Salta – Far Northern Argentina

Posted in Northern Argentina at 3:39 pm by Jackson Lee

With the terrain outside the bus slowly fading from endless green pasture to the first curves of the taunting Andean mountains I realised my visit to Argentina, land of beef – sleepness people – the swirling tango – political chaos- was coming to end. One last Argentine city to visit – Salta.

Located in the far North of Argentina, the people of Salta (which means ‘jump’ in Spanish) are the first sign of the indigenous ethnic mix more common in the South American countries – Argentina, surprisingly, has over 95% genetic hereditary from Europe (see the mighty wikipedia) . The streets, are indeed, populated with darker skinned less Mediterranean looking people.

Arriving early in the morning, I spent the day in the local hills trekking through bush followed by a climb to the summit of the main tourist peak (complete with fake waterfalls at the summit) – it was here that I first noticed the effects of being at altitude (1152 meters).
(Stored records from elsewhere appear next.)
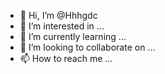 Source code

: - 👋 Hi, I’m @Hhhgdc
- 👀 I’m interested in ...
- 🌱 I’m currently learning ...
- 💞️ I’m looking to collaborate on ...
- 📫 How to reach me ...

<!---
Hhhgdc/Hhhgdc is a ✨ special ✨ repository because its `README.md` (this file) appears on your GitHub profile.
You can click the Preview link to take a look at your changes.
--->
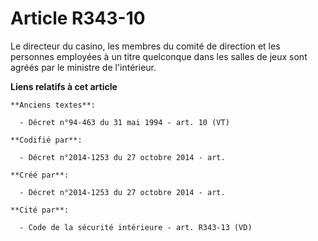 # Article R343-10

Le directeur du casino, les membres du comité de direction et les personnes employées à un titre quelconque dans les salles
de jeux sont agréés par le ministre de l'intérieur.

**Liens relatifs à cet article**

	**Anciens textes**:

	  - Décret n°94-463 du 31 mai 1994 - art. 10 (VT)

	**Codifié par**:

	  - Décret n°2014-1253 du 27 octobre 2014 - art.

	**Créé par**:

	  - Décret n°2014-1253 du 27 octobre 2014 - art.

	**Cité par**:

	  - Code de la sécurité intérieure - art. R343-13 (VD)

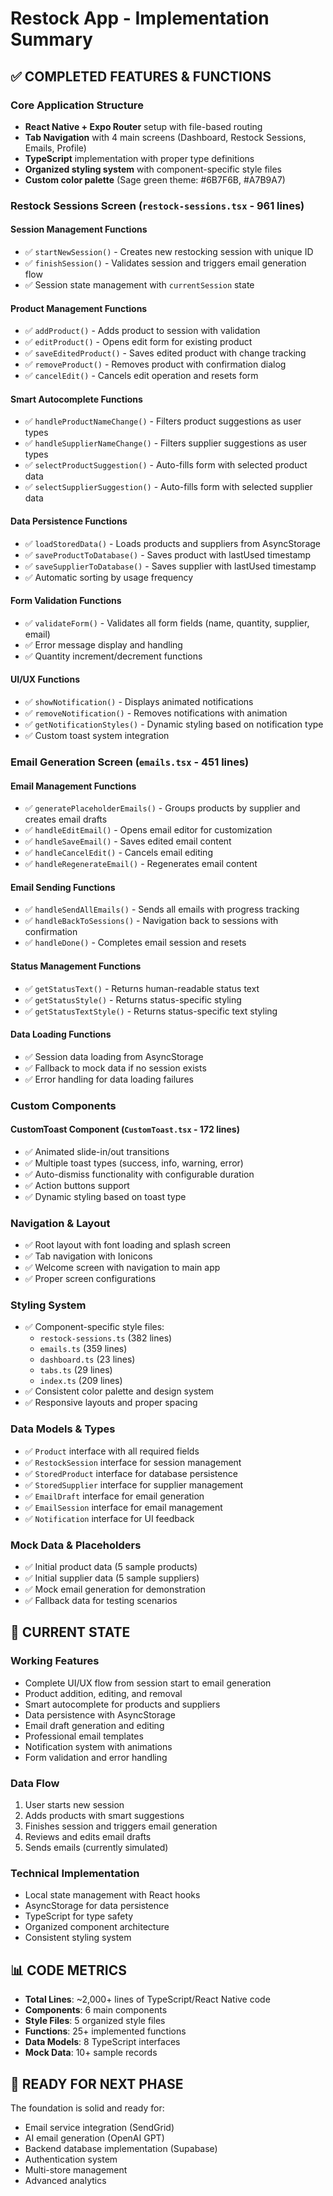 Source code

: # Restock App - Implementation Summary

## ✅ COMPLETED FEATURES & FUNCTIONS

### Core Application Structure
- **React Native + Expo Router** setup with file-based routing
- **Tab Navigation** with 4 main screens (Dashboard, Restock Sessions, Emails, Profile)
- **TypeScript** implementation with proper type definitions
- **Organized styling system** with component-specific style files
- **Custom color palette** (Sage green theme: #6B7F6B, #A7B9A7)

### Restock Sessions Screen (`restock-sessions.tsx` - 961 lines)

#### Session Management Functions
- ✅ `startNewSession()` - Creates new restocking session with unique ID
- ✅ `finishSession()` - Validates session and triggers email generation flow
- ✅ Session state management with `currentSession` state

#### Product Management Functions
- ✅ `addProduct()` - Adds product to session with validation
- ✅ `editProduct()` - Opens edit form for existing product
- ✅ `saveEditedProduct()` - Saves edited product with change tracking
- ✅ `removeProduct()` - Removes product with confirmation dialog
- ✅ `cancelEdit()` - Cancels edit operation and resets form

#### Smart Autocomplete Functions
- ✅ `handleProductNameChange()` - Filters product suggestions as user types
- ✅ `handleSupplierNameChange()` - Filters supplier suggestions as user types
- ✅ `selectProductSuggestion()` - Auto-fills form with selected product data
- ✅ `selectSupplierSuggestion()` - Auto-fills form with selected supplier data

#### Data Persistence Functions
- ✅ `loadStoredData()` - Loads products and suppliers from AsyncStorage
- ✅ `saveProductToDatabase()` - Saves product with lastUsed timestamp
- ✅ `saveSupplierToDatabase()` - Saves supplier with lastUsed timestamp
- ✅ Automatic sorting by usage frequency

#### Form Validation Functions
- ✅ `validateForm()` - Validates all form fields (name, quantity, supplier, email)
- ✅ Error message display and handling
- ✅ Quantity increment/decrement functions

#### UI/UX Functions
- ✅ `showNotification()` - Displays animated notifications
- ✅ `removeNotification()` - Removes notifications with animation
- ✅ `getNotificationStyles()` - Dynamic styling based on notification type
- ✅ Custom toast system integration

### Email Generation Screen (`emails.tsx` - 451 lines)

#### Email Management Functions
- ✅ `generatePlaceholderEmails()` - Groups products by supplier and creates email drafts
- ✅ `handleEditEmail()` - Opens email editor for customization
- ✅ `handleSaveEmail()` - Saves edited email content
- ✅ `handleCancelEdit()` - Cancels email editing
- ✅ `handleRegenerateEmail()` - Regenerates email content

#### Email Sending Functions
- ✅ `handleSendAllEmails()` - Sends all emails with progress tracking
- ✅ `handleBackToSessions()` - Navigation back to sessions with confirmation
- ✅ `handleDone()` - Completes email session and resets

#### Status Management Functions
- ✅ `getStatusText()` - Returns human-readable status text
- ✅ `getStatusStyle()` - Returns status-specific styling
- ✅ `getStatusTextStyle()` - Returns status-specific text styling

#### Data Loading Functions
- ✅ Session data loading from AsyncStorage
- ✅ Fallback to mock data if no session exists
- ✅ Error handling for data loading failures

### Custom Components

#### CustomToast Component (`CustomToast.tsx` - 172 lines)
- ✅ Animated slide-in/out transitions
- ✅ Multiple toast types (success, info, warning, error)
- ✅ Auto-dismiss functionality with configurable duration
- ✅ Action buttons support
- ✅ Dynamic styling based on toast type

### Navigation & Layout
- ✅ Root layout with font loading and splash screen
- ✅ Tab navigation with Ionicons
- ✅ Welcome screen with navigation to main app
- ✅ Proper screen configurations

### Styling System
- ✅ Component-specific style files:
  - `restock-sessions.ts` (382 lines)
  - `emails.ts` (359 lines)
  - `dashboard.ts` (23 lines)
  - `tabs.ts` (29 lines)
  - `index.ts` (209 lines)
- ✅ Consistent color palette and design system
- ✅ Responsive layouts and proper spacing

### Data Models & Types
- ✅ `Product` interface with all required fields
- ✅ `RestockSession` interface for session management
- ✅ `StoredProduct` interface for database persistence
- ✅ `StoredSupplier` interface for supplier management
- ✅ `EmailDraft` interface for email generation
- ✅ `EmailSession` interface for email management
- ✅ `Notification` interface for UI feedback

### Mock Data & Placeholders
- ✅ Initial product data (5 sample products)
- ✅ Initial supplier data (5 sample suppliers)
- ✅ Mock email generation for demonstration
- ✅ Fallback data for testing scenarios

## 🔄 CURRENT STATE

### Working Features
- Complete UI/UX flow from session start to email generation
- Product addition, editing, and removal
- Smart autocomplete for products and suppliers
- Data persistence with AsyncStorage
- Email draft generation and editing
- Professional email templates
- Notification system with animations
- Form validation and error handling

### Data Flow
1. User starts new session
2. Adds products with smart suggestions
3. Finishes session and triggers email generation
4. Reviews and edits email drafts
5. Sends emails (currently simulated)

### Technical Implementation
- Local state management with React hooks
- AsyncStorage for data persistence
- TypeScript for type safety
- Organized component architecture
- Consistent styling system

## 📊 CODE METRICS
- **Total Lines**: ~2,000+ lines of TypeScript/React Native code
- **Components**: 6 main components
- **Style Files**: 5 organized style files
- **Functions**: 25+ implemented functions
- **Data Models**: 8 TypeScript interfaces
- **Mock Data**: 10+ sample records

## 🎯 READY FOR NEXT PHASE
The foundation is solid and ready for:
- Email service integration (SendGrid)
- AI email generation (OpenAI GPT)
- Backend database implementation (Supabase)
- Authentication system
- Multi-store management
- Advanced analytics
My travels through Argentina hadn’t been thorough. Being the 8th largest landmass in the world, most backpackers spend literally hundreds of bus hours soaking in the different sights. From the wine country in Mendoza, the titanic Iguazu waterfall, the endless trekking of Patagonia, to the frigid city of Ushuaia in the deep south. I had only visited three locations in Argentina (over 6 weeks) but the urge to head north, to Bolivia, the Andes, the third world, to pre-Columbian history, was un-ignorable.